Se o chão é de terra, em meio à lama, a essência. Se é quentura cinzenta, rastros franzidos escurecem sonhos bem vividos. Quem poderia dizer que quebrariam-se ao mal? Meu mal é o seu bem?

Então o processo: construo uma nova versão de mim, na ilusão de que as passadas pudessem ser capazes de extinção.

O edifício, humano e esguio, acomoda todos os corações desejantes de amor. O alicerce desengonçado enraíza-se no querer ser amado, sem antes lembrar de amar a si mesmo.

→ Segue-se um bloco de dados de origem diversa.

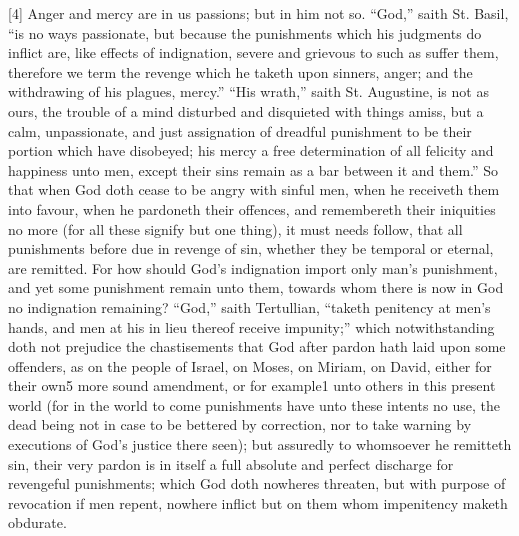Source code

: [4] Anger and mercy are in us passions; but in him not so. “God,” saith St. Basil, “is no ways passionate, but because the punishments which his judgments do inflict are, like effects of indignation, severe and grievous to such as suffer them, therefore we term the revenge which he taketh upon sinners, anger; and the withdrawing of his plagues, mercy.” “His wrath,” saith St. Augustine, is not as ours, the trouble of a mind disturbed and disquieted with things amiss, but a calm, unpassionate, and just assignation of dreadful punishment to be their portion which have disobeyed; his mercy a free determination of all felicity and happiness unto men, except their sins remain as a bar between it and them.” So that when God doth cease to be angry with sinful men, when he receiveth them into favour, when he pardoneth their offences, and remembereth their iniquities no more (for all these signify but one thing), it must needs follow, that all punishments before due in revenge of sin, whether they be temporal or eternal, are remitted. For how should God’s indignation import only man’s punishment, and yet some punishment remain unto them, towards whom there is now in God no indignation remaining? “God,” saith Tertullian, “taketh penitency at men’s hands, and men at his in lieu thereof receive impunity;” which notwithstanding doth not prejudice the chastisements that God after pardon hath laid upon some offenders, as on the people of Israel, on Moses, on Miriam, on David, either for their own5 more sound amendment, or  for example1 unto others in this present world (for in the world to come punishments have unto these intents no use, the dead being not in case to be bettered by correction, nor to take warning by executions of God’s justice there seen); but assuredly to whomsoever he remitteth sin, their very pardon is in itself a full absolute and perfect discharge for revengeful punishments; which God doth nowheres threaten, but with purpose of revocation if men repent, nowhere inflict but on them whom impenitency maketh obdurate.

Não demora para que as rachaduras apareçam, sem sorte de reboque.

Dobra-se em ruínas.

Alaga-se a imagem de quem eu me achava ser, e como num arroubo de tempo, vem o vento original trazendo, saboroso, a volta do que já mexia o coração.

E o coração se mexeu. Não como antes, mas como o mais largar de antigamente.

O sorriso clareando a vida que se movimenta, quase num drible de asas.

Quando a verdade surge nua, precaução não é demais. Alma sem véu dói aos que preferem enxergar uma outra esperança.

Mas se é. E o é volta ao Ser, tudo.

Calma, alma, que explosão de coração pulsante faz estrago.

Um pedaço de céu em cada redescoberta.

Honre a si, sem igual, obra prima. A ala da verdade vem a seguir.